QUOTE(Anon_1986 @ Jul 2 2013, 06:20 PM)
As usual, this thread has degenerated into a mess of ad hominems. All in good fun of course, but not a very fruitful discussion.
Nevertheless, has anyone cared to comment on the impact of the tapering of QE in the regional economy? The ringgit has fallen considerably relative to the USD. Where is the money flowing out from? Government Bonds? Our KLCI hasn't fallen that much.
Anyway, why is QE relevant?
To my mind, the fundamental value of property on a *macro* basis hasn't changed at all in the past 5 years. By macro, I mean the attractiveness of property vis a vis other asset classes, and the attractiveness of Malaysian property vis a vis property in other countries. What has changed is the perception of the investing public as to the attractiveness of property as an investment class. Whether that perception shift is permanent, or whether it will reverse is still an open question, hence the present debate.
I note that the momentum of rising prices has already faded, and this sucks a lot of speculative euphoria out of the market. I'm therefore trending towards a reversal in the trend, but only if there is a systemic shock to the economy because prices will remain sticky in the context of our kiasu culture. One candidate which I have been monitoring as a factor for a systemic shock is the outflow of foreign funds following the end of QE. A reduction in liquidity, the fall in the MYR and a fall in the stock market will lead to an increase in interest rates, and a reduction in the wealth effect, thereby reducing the demand for luxury products like fancy houses.
Any thoughts?
To flippers, QE is something too far away to have an impact on local property market.
QUOTE(cybermaster98 @ Jul 2 2013, 10:29 PM)

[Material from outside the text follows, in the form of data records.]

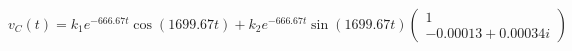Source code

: \documentclass[preview]{standalone}
\begin{document}
\begin{center}
$v_C(t) = k_1e^{-666.67t} \cos(1699.67t) + k_2e^{-666.67t} \sin(1699.67t) \begin{pmatrix} 1 \\ -0.00013 + 0.00034i \end{pmatrix}$
\end{center}
\end{document}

Every year there will be the normal inflation caused escalation in prices and property is not spared. We must be careful not to associate ALL price increases with a potential property bubble. Property bubbles are usually created after a prolonged period of sharp increases in prices which may not be sustainable in the long run. Im not sure if Klang Valley falls under this category or not. Yes we are seeing increases the past 6 years but does it qualify as a predecessor to a bubble?

Property price rise should correspondence to income else is unsustainable. Has income in the past 6 years keep up with property price?
QUOTE(learn2earn8 @ Jul 3 2013, 10:56 AM)
if not mistaken, at tat time, there were rumour klia would be built somewhere there
furthermore, its so outskirt, but those speculator really taken in by the advertisement song 'wat a wonderful world'
since investment is abt locationx3. those speculators did not follow the criteria and was zombified
klse, repco and most other shares were above RM100, the goodie-goodie days
most co borrow or max out loan and pledge their shares
well then, there is alwiz good and bad times. share mkt very liquid, so fast up,fast down. not same for props
so can hav your examples of those props which collapse, which area and etc during those downturn

How about location of Cygal plaza at Federal highway, Jalan Pantai Baru and Sprint highway junction?
QUOTE(Anon_1986 @ Jul 3 2013, 12:38 AM)
I am not exactly sure where we disagree, and perhaps I simply misunderstand you. I do acknowledge that my knowledge is as yet "half baked", hence my need to resort to forums such as this for ideas.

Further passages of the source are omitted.